*** Opening RECORDS TO USE ***

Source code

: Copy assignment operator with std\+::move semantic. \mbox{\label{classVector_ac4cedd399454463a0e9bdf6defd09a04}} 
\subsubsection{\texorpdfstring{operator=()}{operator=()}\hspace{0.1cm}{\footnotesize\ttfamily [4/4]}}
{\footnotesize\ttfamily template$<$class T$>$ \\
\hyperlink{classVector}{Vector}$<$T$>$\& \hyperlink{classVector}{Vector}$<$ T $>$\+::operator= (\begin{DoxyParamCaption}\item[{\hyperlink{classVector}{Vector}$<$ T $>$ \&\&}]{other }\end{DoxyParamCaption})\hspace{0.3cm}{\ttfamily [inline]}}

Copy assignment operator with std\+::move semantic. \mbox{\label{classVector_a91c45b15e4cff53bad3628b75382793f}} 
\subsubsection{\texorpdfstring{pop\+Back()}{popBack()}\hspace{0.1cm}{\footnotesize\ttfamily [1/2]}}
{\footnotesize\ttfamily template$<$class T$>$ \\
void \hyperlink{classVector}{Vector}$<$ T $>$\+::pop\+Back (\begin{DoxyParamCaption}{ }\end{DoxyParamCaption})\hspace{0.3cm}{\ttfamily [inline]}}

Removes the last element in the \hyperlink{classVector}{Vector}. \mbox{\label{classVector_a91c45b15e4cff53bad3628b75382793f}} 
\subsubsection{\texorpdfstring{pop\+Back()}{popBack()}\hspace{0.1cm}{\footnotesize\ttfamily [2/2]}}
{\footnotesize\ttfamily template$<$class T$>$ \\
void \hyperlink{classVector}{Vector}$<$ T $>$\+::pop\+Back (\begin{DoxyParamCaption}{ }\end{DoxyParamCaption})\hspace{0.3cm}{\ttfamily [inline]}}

*** Closing RECORDS TO USE ***

DIRECTIONS: Return all lines in the entries above that carry the word "subsubsection".

FINISHED TASK:
\subsubsection{\texorpdfstring{operator=()}{operator=()}\hspace{0.1cm}{\footnotesize\ttfamily [4/4]}}
\subsubsection{\texorpdfstring{pop\+Back()}{popBack()}\hspace{0.1cm}{\footnotesize\ttfamily [1/2]}}
\subsubsection{\texorpdfstring{pop\+Back()}{popBack()}\hspace{0.1cm}{\footnotesize\ttfamily [2/2]}}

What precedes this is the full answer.